Stored records

○ ○ ○ ○ ○ ○ ○

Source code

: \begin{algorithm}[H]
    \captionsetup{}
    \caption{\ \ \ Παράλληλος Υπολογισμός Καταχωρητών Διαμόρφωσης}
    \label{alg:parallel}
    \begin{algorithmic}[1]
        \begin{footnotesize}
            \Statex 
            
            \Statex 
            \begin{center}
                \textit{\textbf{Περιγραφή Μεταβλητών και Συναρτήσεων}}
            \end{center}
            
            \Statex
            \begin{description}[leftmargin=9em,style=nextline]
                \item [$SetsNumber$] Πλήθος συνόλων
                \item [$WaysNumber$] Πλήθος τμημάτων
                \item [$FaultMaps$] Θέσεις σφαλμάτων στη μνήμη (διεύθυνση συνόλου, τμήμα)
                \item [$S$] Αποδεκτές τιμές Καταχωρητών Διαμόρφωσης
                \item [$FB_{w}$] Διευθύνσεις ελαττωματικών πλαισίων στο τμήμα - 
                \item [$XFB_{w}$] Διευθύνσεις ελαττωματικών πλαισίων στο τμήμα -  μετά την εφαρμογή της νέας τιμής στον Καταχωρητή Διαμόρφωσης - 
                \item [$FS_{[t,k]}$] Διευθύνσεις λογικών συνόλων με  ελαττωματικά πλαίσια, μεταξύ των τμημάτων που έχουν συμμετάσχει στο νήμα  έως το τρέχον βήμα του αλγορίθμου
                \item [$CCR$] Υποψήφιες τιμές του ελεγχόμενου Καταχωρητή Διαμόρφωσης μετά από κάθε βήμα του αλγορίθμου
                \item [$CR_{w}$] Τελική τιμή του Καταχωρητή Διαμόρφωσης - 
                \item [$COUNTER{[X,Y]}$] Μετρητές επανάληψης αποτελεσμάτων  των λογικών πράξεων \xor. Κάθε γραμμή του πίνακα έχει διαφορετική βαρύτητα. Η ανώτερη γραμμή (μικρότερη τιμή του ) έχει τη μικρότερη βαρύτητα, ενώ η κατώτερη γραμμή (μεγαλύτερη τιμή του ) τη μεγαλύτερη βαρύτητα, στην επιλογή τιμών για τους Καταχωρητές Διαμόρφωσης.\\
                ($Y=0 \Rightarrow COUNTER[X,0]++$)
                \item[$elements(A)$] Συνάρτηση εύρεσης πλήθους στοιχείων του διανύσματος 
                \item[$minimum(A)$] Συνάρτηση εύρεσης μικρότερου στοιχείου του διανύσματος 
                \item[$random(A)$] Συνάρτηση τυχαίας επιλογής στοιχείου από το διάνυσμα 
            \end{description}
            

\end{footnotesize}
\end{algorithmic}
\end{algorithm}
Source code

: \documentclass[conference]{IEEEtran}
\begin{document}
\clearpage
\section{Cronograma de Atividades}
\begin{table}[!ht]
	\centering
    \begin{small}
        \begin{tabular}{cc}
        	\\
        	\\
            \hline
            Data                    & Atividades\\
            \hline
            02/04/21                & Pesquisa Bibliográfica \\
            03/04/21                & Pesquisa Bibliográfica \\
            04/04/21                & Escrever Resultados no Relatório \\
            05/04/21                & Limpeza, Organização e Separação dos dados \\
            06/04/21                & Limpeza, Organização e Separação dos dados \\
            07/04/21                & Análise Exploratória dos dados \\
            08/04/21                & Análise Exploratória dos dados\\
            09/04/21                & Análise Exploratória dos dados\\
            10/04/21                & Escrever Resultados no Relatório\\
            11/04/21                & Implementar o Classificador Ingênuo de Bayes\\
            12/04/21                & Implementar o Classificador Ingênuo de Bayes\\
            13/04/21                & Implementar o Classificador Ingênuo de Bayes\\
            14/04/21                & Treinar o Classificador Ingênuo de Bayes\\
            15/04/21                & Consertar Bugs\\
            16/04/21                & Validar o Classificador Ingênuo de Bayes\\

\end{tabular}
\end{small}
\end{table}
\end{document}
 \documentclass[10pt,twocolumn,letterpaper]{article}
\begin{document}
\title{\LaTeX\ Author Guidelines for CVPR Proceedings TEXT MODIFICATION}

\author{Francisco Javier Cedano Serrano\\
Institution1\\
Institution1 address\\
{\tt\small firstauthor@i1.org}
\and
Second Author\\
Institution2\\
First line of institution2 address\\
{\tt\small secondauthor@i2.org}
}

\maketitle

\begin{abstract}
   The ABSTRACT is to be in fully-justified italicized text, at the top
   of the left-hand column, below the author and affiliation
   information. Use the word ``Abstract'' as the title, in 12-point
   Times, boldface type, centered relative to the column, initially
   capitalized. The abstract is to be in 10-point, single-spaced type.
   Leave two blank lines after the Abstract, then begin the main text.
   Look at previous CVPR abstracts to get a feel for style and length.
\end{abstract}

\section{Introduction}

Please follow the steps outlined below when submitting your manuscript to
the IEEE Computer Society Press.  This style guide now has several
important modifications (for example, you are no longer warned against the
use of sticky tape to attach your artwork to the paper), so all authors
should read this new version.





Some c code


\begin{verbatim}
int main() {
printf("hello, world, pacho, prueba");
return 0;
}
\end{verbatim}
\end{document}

○ ○ ○ ○ ○ ○ ○

TASK INSTRUCTIONS →
Scan the records above and report every line with the string "type".

ANSWER TO THIS PROBLEM →
   Times, boldface type, centered relative to the column, initially
   capitalized. The abstract is to be in 10-point, single-spaced type.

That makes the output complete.